Somewhere below is a line with "10. Practice monitoring" and, later, a line with "5. Create CRUD"; repeat those two lines and all the lines between them, exactly as they are.

= = =

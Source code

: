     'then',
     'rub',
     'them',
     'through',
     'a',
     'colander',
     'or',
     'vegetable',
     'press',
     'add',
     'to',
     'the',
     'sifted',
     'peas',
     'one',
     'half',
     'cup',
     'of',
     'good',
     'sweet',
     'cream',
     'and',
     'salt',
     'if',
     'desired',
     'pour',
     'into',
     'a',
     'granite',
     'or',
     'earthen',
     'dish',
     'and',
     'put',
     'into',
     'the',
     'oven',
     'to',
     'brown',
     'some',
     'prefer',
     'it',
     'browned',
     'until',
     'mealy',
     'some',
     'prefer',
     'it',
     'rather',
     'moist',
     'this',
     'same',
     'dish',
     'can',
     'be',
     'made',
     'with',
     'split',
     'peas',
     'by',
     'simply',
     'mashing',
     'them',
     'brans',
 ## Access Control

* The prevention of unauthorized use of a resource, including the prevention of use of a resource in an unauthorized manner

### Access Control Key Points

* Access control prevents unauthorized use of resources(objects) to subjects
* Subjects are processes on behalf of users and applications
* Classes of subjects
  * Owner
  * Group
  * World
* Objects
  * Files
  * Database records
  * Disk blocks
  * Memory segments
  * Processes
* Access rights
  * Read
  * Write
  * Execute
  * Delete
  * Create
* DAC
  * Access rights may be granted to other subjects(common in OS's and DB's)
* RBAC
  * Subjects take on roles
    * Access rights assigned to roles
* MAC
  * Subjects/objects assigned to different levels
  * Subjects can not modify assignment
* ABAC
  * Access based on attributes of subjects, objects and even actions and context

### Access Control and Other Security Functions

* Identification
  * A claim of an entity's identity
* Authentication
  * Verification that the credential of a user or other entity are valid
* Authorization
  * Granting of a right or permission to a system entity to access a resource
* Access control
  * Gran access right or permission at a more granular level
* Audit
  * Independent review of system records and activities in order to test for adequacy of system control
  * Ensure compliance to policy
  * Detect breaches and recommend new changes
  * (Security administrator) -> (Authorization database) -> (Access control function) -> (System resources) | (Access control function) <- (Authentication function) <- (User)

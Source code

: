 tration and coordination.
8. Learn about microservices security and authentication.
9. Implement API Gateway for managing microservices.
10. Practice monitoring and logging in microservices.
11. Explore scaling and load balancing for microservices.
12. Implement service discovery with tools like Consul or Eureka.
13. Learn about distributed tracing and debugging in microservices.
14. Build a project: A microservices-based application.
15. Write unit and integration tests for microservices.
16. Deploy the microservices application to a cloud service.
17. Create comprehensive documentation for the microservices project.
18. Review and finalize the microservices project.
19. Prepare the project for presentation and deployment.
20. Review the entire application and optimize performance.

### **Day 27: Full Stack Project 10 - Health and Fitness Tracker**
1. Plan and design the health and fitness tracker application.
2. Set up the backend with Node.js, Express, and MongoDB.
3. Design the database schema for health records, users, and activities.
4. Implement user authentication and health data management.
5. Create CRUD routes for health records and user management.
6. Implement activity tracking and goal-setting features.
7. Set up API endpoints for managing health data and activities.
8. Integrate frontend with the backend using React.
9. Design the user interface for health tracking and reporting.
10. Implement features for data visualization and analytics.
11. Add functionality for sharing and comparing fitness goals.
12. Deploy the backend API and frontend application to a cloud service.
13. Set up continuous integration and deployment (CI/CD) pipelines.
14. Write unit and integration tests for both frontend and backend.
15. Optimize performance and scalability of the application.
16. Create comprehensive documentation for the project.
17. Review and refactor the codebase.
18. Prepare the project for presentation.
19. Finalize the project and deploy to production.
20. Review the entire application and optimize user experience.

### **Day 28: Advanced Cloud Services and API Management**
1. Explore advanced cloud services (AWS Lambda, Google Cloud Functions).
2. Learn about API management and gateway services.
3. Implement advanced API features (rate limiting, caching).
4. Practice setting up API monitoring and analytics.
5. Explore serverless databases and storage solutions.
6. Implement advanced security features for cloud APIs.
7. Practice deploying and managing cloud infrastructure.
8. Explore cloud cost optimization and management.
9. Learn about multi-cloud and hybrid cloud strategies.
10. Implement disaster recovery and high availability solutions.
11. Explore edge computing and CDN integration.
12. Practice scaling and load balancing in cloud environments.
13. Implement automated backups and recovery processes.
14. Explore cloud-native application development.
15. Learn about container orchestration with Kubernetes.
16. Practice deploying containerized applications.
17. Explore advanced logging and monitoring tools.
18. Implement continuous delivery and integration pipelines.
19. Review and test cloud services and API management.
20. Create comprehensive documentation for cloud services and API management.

= = =

▶ REPLY TO THE TASK
10. Practice monitoring and logging in microservices.
11. Explore scaling and load balancing for microservices.
12. Implement service discovery with tools like Consul or Eureka.
13. Learn about distributed tracing and debugging in microservices.
14. Build a project: A microservices-based application.
15. Write unit and integration tests for microservices.
16. Deploy the microservices application to a cloud service.
17. Create comprehensive documentation for the microservices project.
18. Review and finalize the microservices project.
19. Prepare the project for presentation and deployment.
20. Review the entire application and optimize performance.

### **Day 27: Full Stack Project 10 - Health and Fitness Tracker**
1. Plan and design the health and fitness tracker application.
2. Set up the backend with Node.js, Express, and MongoDB.
3. Design the database schema for health records, users, and activities.
4. Implement user authentication and health data management.
5. Create CRUD routes for health records and user management.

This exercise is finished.